(Records to process begins)

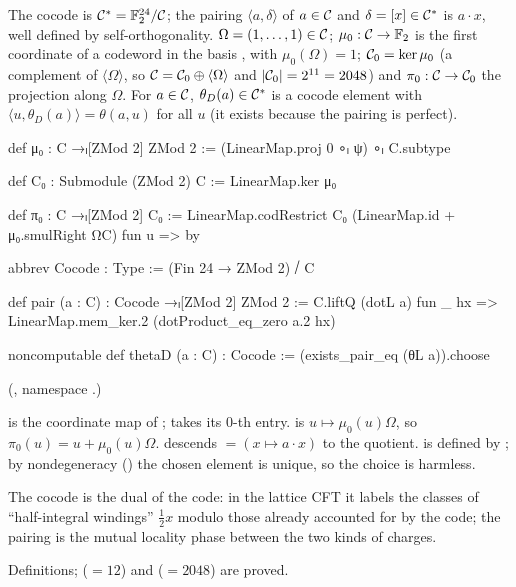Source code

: \begin{definition}\label{ch21:def:cocode}
The cocode is $\mathcal{C}^*=\mathbb{F}_2^{24}/\mathcal{C}$; the pairing $\langle a,\delta\rangle$ of
$a\in\mathcal{C}$ and $\delta=[x]\in\mathcal{C}^*$ is $a\cdot x$, well defined by self-orthogonality.
$\Omega=(1,\dots,1)\in\mathcal{C}$; $\mu_0:\mathcal{C}\to\mathbb{F}_2$ is the first coordinate of a codeword in
the basis , with $\mu_0(\Omega)=1$; $\mathcal{C}_0=\ker\mu_0$ (a complement of
$\langle\Omega\rangle$, so $\mathcal{C}=\mathcal{C}_0\oplus\langle\Omega\rangle$ and $|\mathcal{C}_0|=2^{11}=2048$) and $\pi_0:\mathcal{C}\to\mathcal{C}_0$ the projection along
$\Omega$.  For $a\in\mathcal{C}$, $\theta_D(a)\in\mathcal{C}^*$ is a cocode element with
$\langle u,\theta_D(a)\rangle=\theta(a,u)$ for all $u$ (it exists because the pairing is perfect).
\end{definition}
\begin{leancode}
def μ₀ : C →ₗ[ZMod 2] ZMod 2 := (LinearMap.proj 0 ∘ₗ ψ) ∘ₗ C.subtype
\end{leancode}
\begin{leancode}
def C₀ : Submodule (ZMod 2) C := LinearMap.ker μ₀
\end{leancode}
\begin{leancode}
def π₀ : C →ₗ[ZMod 2] C₀ :=
  LinearMap.codRestrict C₀ (LinearMap.id + μ₀.smulRight ΩC) fun u => by
\end{leancode}
\begin{leancode}
abbrev Cocode : Type := (Fin 24 → ZMod 2) ⧸ C
\end{leancode}
\begin{leancode}
def pair (a : C) : Cocode →ₗ[ZMod 2] ZMod 2 :=
  C.liftQ (dotL a) fun _ hx => LinearMap.mem_ker.2 (dotProduct_eq_zero a.2 hx)
\end{leancode}
\begin{leancode}
noncomputable def thetaD (a : C) : Cocode := (exists_pair_eq (θL a)).choose
\end{leancode}
(, namespace .)
\begin{dictionary}
 is the coordinate map of ;  takes its $0$-th entry.
 is $u\mapsto\mu_0(u)\Omega$, so $\pi_0(u)=u+\mu_0(u)\Omega$.
 descends  $=(x\mapsto a\cdot x)$ to the quotient.   is
defined by ; by nondegeneracy () the chosen
element is unique, so the choice is harmless.
\end{dictionary}
\begin{physics}
The cocode is the dual of the code: in the lattice CFT it labels the classes of ``half-integral
windings'' $\tfrac12x$ modulo those already accounted for by the code; the pairing is the mutual
locality phase between the two kinds of charges.
\end{physics}
\begin{status}
Definitions;  ($=12$) and  ($=2048$) are proved.
\end{status}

(Records to process ends)

_What is expected_
The answer consists of every line above in which the word "rangle" occurs.

_Result below_
The cocode is $\mathcal{C}^*=\mathbb{F}_2^{24}/\mathcal{C}$; the pairing $\langle a,\delta\rangle$ of
$\langle\Omega\rangle$, so $\mathcal{C}=\mathcal{C}_0\oplus\langle\Omega\rangle$ and $|\mathcal{C}_0|=2^{11}=2048$) and $\pi_0:\mathcal{C}\to\mathcal{C}_0$ the projection along
$\langle u,\theta_D(a)\rangle=\theta(a,u)$ for all $u$ (it exists because the pairing is perfect).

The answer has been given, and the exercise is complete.